South Korea Advances Bill to Tax Synthetic Nicotine as Tobacco
South Korea’s National Assembly has taken a major step towards regulating synthetic nicotine by advancing a bill to classify it as “tobacco” under the Tobacco Business Act. The amendment, approved by the subcommittee on economic and fiscal policy, seeks to broaden the legal definition of tobacco from just “tobacco leaf” to “tobacco or nicotine.” This change would subject liquid e-cigarettes containing synthetic nicotine to the same taxes and regulations as traditional tobacco products for the first time in 37 years.
Currently, synthetic nicotine is classified as an industrial product, exempting it from tobacco consumption taxes and health levies, making these vape products cheaper and more accessible. Lawmakers estimate that closing this loophole could generate approximately 930 billion won ($646 million) in new annual tax revenue. Rep. Song Eon-seog noted that tax losses from synthetic nicotine over the past four years amounted to roughly 3.39 trillion won.

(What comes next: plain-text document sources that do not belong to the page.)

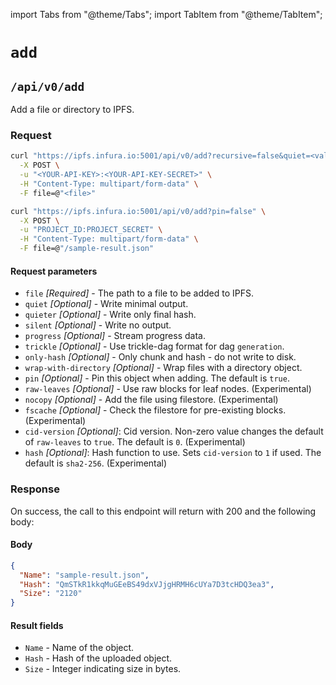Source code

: import Tabs from "@theme/Tabs";
import TabItem from "@theme/TabItem";

# `add`

## `/api/v0/add`

Add a file or directory to IPFS.

### Request

<Tabs>
  <TabItem value="Syntax" label="Syntax" default>

```bash
curl "https://ipfs.infura.io:5001/api/v0/add?recursive=false&quiet=<value>&quieter=<value>&silent=<value>&progress=<value>&trickle=<value>&only-hash=<value>&wrap-with-directory=<value>&hidden=<value>&chunker=<value>&pin=true&raw-leaves=<value>&nocopy=<value>&fscache=<value>&cid-version=0&hash=sha2-256" \
  -X POST \
  -u "<YOUR-API-KEY>:<YOUR-API-KEY-SECRET>" \
  -H "Content-Type: multipart/form-data" \
  -F file=@"<file>"
```

  </TabItem>
  <TabItem value="Example" label="Example" >

```bash
curl "https://ipfs.infura.io:5001/api/v0/add?pin=false" \
  -X POST \
  -u "PROJECT_ID:PROJECT_SECRET" \
  -H "Content-Type: multipart/form-data" \
  -F file=@"/sample-result.json"
```

  </TabItem>
</Tabs>

#### Request parameters

- `file` _\[Required]_ - The path to a file to be added to IPFS.
- `quiet` _\[Optional]_ - Write minimal output.
- `quieter` _\[Optional]_ - Write only final hash.
- `silent` _\[Optional]_ - Write no output.
- `progress` _\[Optional]_ - Stream progress data.
- `trickle` _\[Optional]_ - Use trickle-dag format for dag `generation`.
- `only-hash` _\[Optional]_ - Only chunk and hash - do not write to disk.
- `wrap-with-directory` _\[Optional]_ - Wrap files with a directory object.
- `pin` _\[Optional]_ - Pin this object when adding. The default is `true`.
- `raw-leaves` _\[Optional]_ - Use raw blocks for leaf nodes. (Experimental)
- `nocopy` _\[Optional]_ - Add the file using filestore. (Experimental)
- `fscache` _\[Optional]_ - Check the filestore for pre-existing blocks. (Experimental)
- `cid-version` _\[Optional]_: Cid version. Non-zero value changes the default of `raw-leaves` to `true`. The default is `0`. (Experimental)
- `hash` _\[Optional]_: Hash function to use. Sets `cid-version` to `1` if used. The default is `sha2-256`. (Experimental)

### Response

On success, the call to this endpoint will return with 200 and the following body:

#### Body

```json
{
  "Name": "sample-result.json",
  "Hash": "QmSTkR1kkqMuGEeBS49dxVJjgHRMH6cUYa7D3tcHDQ3ea3",
  "Size": "2120"
}
```

#### Result fields

- `Name` - Name of the object.
- `Hash` - Hash of the uploaded object.
- `Size` - Integer indicating size in bytes.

The push for regulation gained momentum following a November 2024 government study indicating synthetic nicotine contained harmful substances, and aligns South Korea with 35 other OECD nations that already regulate it as tobacco. The bill includes a two-year grace period for retailer distance requirements to ease the impact on small businesses. If fully enacted, synthetic nicotine e-liquids are expected to face significant price increases, reshaping the local e-cigarette market.